For those of you who don’t know, a Nuc is like a mini hive and is a pretty standard way to order bees. It comes with a full colony which is roughly 5k bees, their own acclimated queen, eggs, larvae, drawn out honeycomb, pollen and honey itself. Everything they need to get to business and get that honey made! And all you have to do is drop the frames into your hive and they’re on their way. Sounds easy, yes?
Nerp.
Boy, did I sign up for it. These gals are picky, and fragile, and particular. I couldn’t find eggs, I never saw the Queen and the only evidence I had that they were maybe doing alright was that they were still alive and large in number. I had no idea what I was doing, I couldn’t find anyone to help me, and didn’t have the slightest clue where to begin. My first Nuc was also super angry and aggressive. They’d fly at my face, despite the smoker, and one even got it’s little stinger all the way through some thick (albeit not beekeeping) gloves and our relationship hasn’t been the same since. I was incredulous! How could they be so ungrateful?
That first season ended with me making a terrible decision to spray weed killer in our yard, without even considering that the bees wouldn’t like it one bit. Bad idea, yes, but (even after everything I’d done for them!) they left because of it. One wrong move and it was over. I was heartbroken, I took it personally and I wasn’t keen on repeating the efforts ever again.
However, the following spring rolled around and for some reason or another, I went ahead and bought a full 10-frame, pre-started hive. I was reenergized, spirit renewed, hopes afresh, willingness restored!
I’ll keep this section of the story short and sweet, who needs the suspense? At some point, I lost the Queen and spent the subsequent 6 weeks attempting to get the colony Queen-right. I bought a new Queen, which they didn’t accept—this hive was more aggressive than the last—and then purchased another Queen which they also wouldn’t accept. As a result, they slowly died off and disappeared altogether while we were on vacation last fall. Thus ended my second season of beekeeping.
Again, incredulous. Again, personally offended. Again, not keen to repeat the effort.
So this idiot over here, on round three bought not one, but TWO bee packages this spring. Two!
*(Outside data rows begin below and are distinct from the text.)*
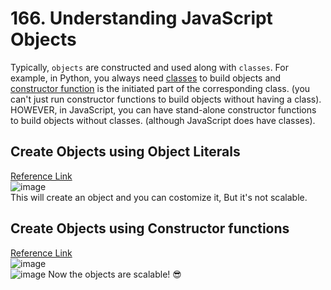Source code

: # 166. Understanding JavaScript Objects
Typically, `objects` are constructed and used along with `classes`. For example, in Python, you always need [classes](https://www.w3schools.com/python/python_classes.asp) to build objects and [constructor function](https://www.geeksforgeeks.org/constructors-in-python/) is the initiated part of the corresponding class. (you can't just run constructor functions to build objects without having a class). <br>
HOWEVER, in JavaScript, you can have stand-alone constructor functions to build objects without classes. (although JavaScript does have classes).
## Create Objects using Object Literals
[Reference Link](https://www.w3schools.com/js/js_object_methods.asp)<br>
![image](https://user-images.githubusercontent.com/98670879/219796503-ddf0c4fc-e9a0-41b0-bc24-be3247633832.png)<br>
This will create an object and you can costomize it, But it's not scalable.
## Create Objects using Constructor functions
[Reference Link](https://www.w3schools.com/js/js_object_constructors.asp)<br>
![image](https://user-images.githubusercontent.com/98670879/219797000-6e397bb3-a02c-47de-8ad3-b40c80a23421.png)<br>
![image](https://user-images.githubusercontent.com/98670879/219798919-fe1c874a-e263-4043-90d1-db38a2714989.png)
Now the objects are scalable! 😎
Just balls to the wall, I literally doubled down after my first two attempts having gone so well.
One might ask…why? Let me explain.
Some people (Andy) might describe me as resilient—which sometimes, in my case, translates to not knowing when to quit. In this particular situation, I guess it means I’m still trying to keep bees. I still believe I’m supposed to. As I continue to deepen my relationship with the earth I am convinced she needs our assistance, or at least awareness, whatever it looks like. And, though it’s frustrating and I don’t rightly know why, I think it looks like doing things like this. Just might be signing up for anger management as a result.
The good news is, due to the happiest of accidents, I have an amazing mentor this time around. He checks in regularly and asks all kinds of questions and helps me consider things I would never have otherwise. I’ve been forced to approach this with a completely fresh perspective that says, in sum, “I don’t know shit. Please, for goodness sake, show me.” That seems to be working so far.
This season, I’ve gotten to identify eggs for the first time ever, have seen Queens in both the hives four out of the six times I’ve opened them. The honey flow has been strong this year, and it would seem, so are both of my hives.
You’ve got a cautiously optimistic beekeeper here…I’ll just have to keep you posted. In the meantime, maybe don’t quit that thing that’s knocked you down hard a few times. It just might work out, and either way, you’ll learn something from it.
Even if it’s just to know when to say, “I don’t know shit.”